The Children (1980) The Children / The Children of Ravensback (1980) ***

     Up until Chernobyl permanently recalibrated the scale for nuclear power plant disasters, the first and last words in atomic reactor fuck-ups were “Three Mile Island.” The twin-reactor plant of that name, located near Harrisburg, Pennsylvania, suffered a coolant leak in March of 1979, leading to a partial core meltdown. In addition to the coolant spill (amounting to some 32,000 gallons), a hydrogen explosion in the housing of the number-two reactor combined with deliberate venting intended to forestall a much larger and potentially catastrophic explosion to release great volumes of contaminated steam and iodine vapor into the atmosphere around and above the plant. The cleanup of the site wasn’t deemed complete until 1993, and the incident provoked a major tightening of regulations governing the design, construction, and operation of commercial nuclear power facilities. Three Mile Island was deservedly a public relations calamity as well as an environmental one, and the reputation of the atomic power industry in the United States has never entirely recovered, both for better and for worse. So if you’ve ever wondered why the early 1980’s saw such a sudden, sharp spike in stories about the mishandling of nuclear energy and its waste products, look no further. One of the earliest horror movies to reflect the newly widespread anxiety over the Not-So-Friendly Atom was The Children, a crude but nifty killer-kid flick in which the children of a tiny Northeastern town are turned monstrous by an accident at the local nuke plant.

     Although the mishap at the Yankee Power Company’s Tier One Nuclear Generating Facility is markedly less serious than the one at Three Mile Island, the details would have been immediately recognizable to those few people who saw The Children during its very limited theatrical run.

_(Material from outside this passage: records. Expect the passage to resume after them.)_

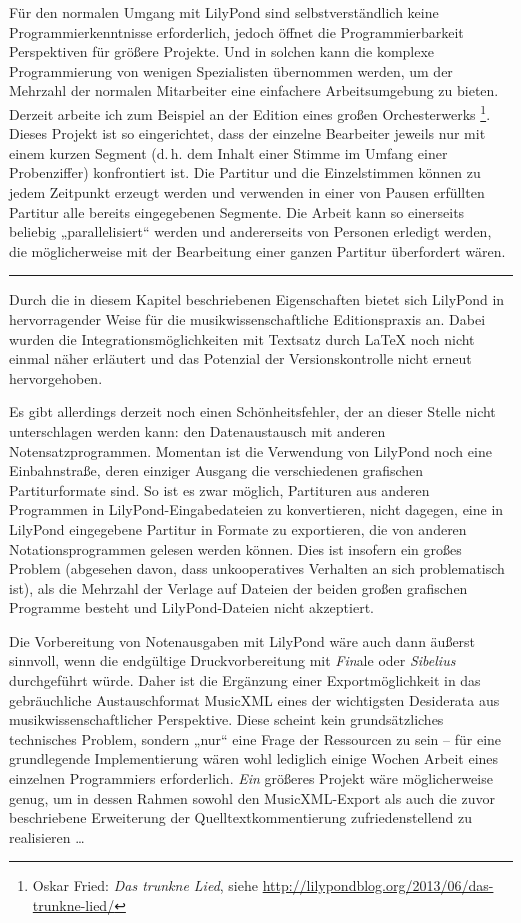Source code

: \documentclass[DIV=12]{scrreprt}
\begin{document}
Für den normalen Umgang mit LilyPond sind selbstverständlich keine Programmierkenntnisse erforderlich, jedoch öffnet die Programmierbarkeit Perspektiven für größere Projekte.
Und in solchen kann die komplexe Programmierung von wenigen Spezialisten übernommen werden, um der Mehrzahl der normalen Mitarbeiter eine einfachere Arbeitsumgebung zu bieten.
Derzeit arbeite ich zum Beispiel an der Edition eines großen Orchesterwerks%
\footnote{Oskar Fried: \emph{Das trunkne Lied}, siehe \url{http://lilypondblog.org/2013/06/das-trunkne-lied/}}.
Dieses Projekt ist so eingerichtet, dass der einzelne Bearbeiter jeweils nur mit einem kurzen Segment (d.\,h. dem Inhalt einer Stimme im Umfang einer Probenziffer) konfrontiert ist.
Die Partitur und die Einzelstimmen können zu jedem Zeitpunkt erzeugt werden und verwenden in einer von Pausen erfüllten Partitur alle bereits eingegebenen Segmente.
Die Arbeit kann so einerseits beliebig „parallelisiert“ werden und andererseits von Personen erledigt werden, die möglicherweise mit der Bearbeitung einer ganzen Partitur überfordert wären.

\bigskip
\hrule
\bigskip

Durch die in diesem Kapitel beschriebenen Eigenschaften bietet sich LilyPond in hervorragender Weise für die musikwissenschaftliche Editionspraxis an.
Dabei wurden die Integrationsmöglichkeiten mit Textsatz durch \LaTeX{} noch nicht einmal näher erläutert und das Potenzial der Versionskontrolle nicht erneut hervorgehoben.

Es gibt allerdings derzeit noch einen Schönheitsfehler, der an dieser Stelle nicht unterschlagen werden kann: den Datenaustausch mit anderen Notensatzprogrammen.
Momentan ist die Verwendung von LilyPond noch eine Einbahnstraße, deren einziger Ausgang die verschiedenen grafischen Partiturformate sind.
So ist es zwar möglich, Partituren aus anderen Programmen in LilyPond-Eingabedateien zu konvertieren, nicht dagegen, eine in LilyPond eingegebene Partitur in Formate zu exportieren, die von anderen Notationsprogrammen gelesen werden können.
Dies ist insofern ein großes Problem (abgesehen davon, dass unkooperatives Verhalten an sich problematisch ist), als die Mehrzahl der Verlage auf Dateien der beiden großen grafischen Programme besteht und LilyPond-Dateien nicht akzeptiert.

Die Vorbereitung von Notenausgaben mit LilyPond wäre auch dann äußerst sinnvoll, wenn die endgültige Druckvorbereitung mit \emph{Fin}ale oder \emph{Sibelius} durchgeführt würde.
Daher ist die Ergänzung einer Exportmöglichkeit in das gebräuchliche Austauschformat MusicXML eines der wichtigsten Desiderata aus musikwissenschaftlicher Perspektive.
Diese scheint kein grundsätzliches technisches Problem, sondern „nur“ eine Frage der Ressourcen zu sein -- für eine grundlegende Implementierung wären wohl lediglich einige Wochen Arbeit eines einzelnen Programmiers erforderlich.
\emph{Ein} größeres Projekt wäre möglicherweise genug, um in dessen Rahmen sowohl den MusicXML-Export als auch die zuvor beschriebene Erweiterung der Quelltextkommentierung zufriedenstellend zu realisieren \dots
\end{document}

A malfunction in the coolant system spews a cloud of radioactive gas into the air, where it is borne on the wind toward the nearby village of Ravensback. Although the cloud disperses quickly enough, it arrives just in time to envelop the school bus carrying Ravensback’s children home that afternoon, together with Cathy Freemont (Gale Garrett), who passed the bus in her Volkswagen a moment earlier. Whatever was in that cloud, it apparently has no effect on adults, because Cathy makes it home just fine, and suffers no ill effects later on. The kids on the bus are another story, however. Although it will be a while before this is fully revealed, the gas transforms them into predatorily cunning but otherwise almost mindless zombie-like creatures, capable of shrugging off virtually any injury, and of channeling lethal doses of ionizing radiation through their hands into any living thing they touch. They’re like ambulatory microwave ovens, and although the details of the children’s condition are commendably left vague beyond that, there are unsettling hints that the youngest kids are affected faster than their elders, and that the irradiated tykes are driven, like the vampires in Black Sabbath, to seek out their loved ones in preference to any other victims. They look really happy about what they’ve become, too, which might be the creepiest thing of all. The second-creepiest thing, meanwhile, is that Cathy is pregnant. Everything that happens throughout the rest of the film will have its horror redoubled by the question of what exactly is now developing within her womb.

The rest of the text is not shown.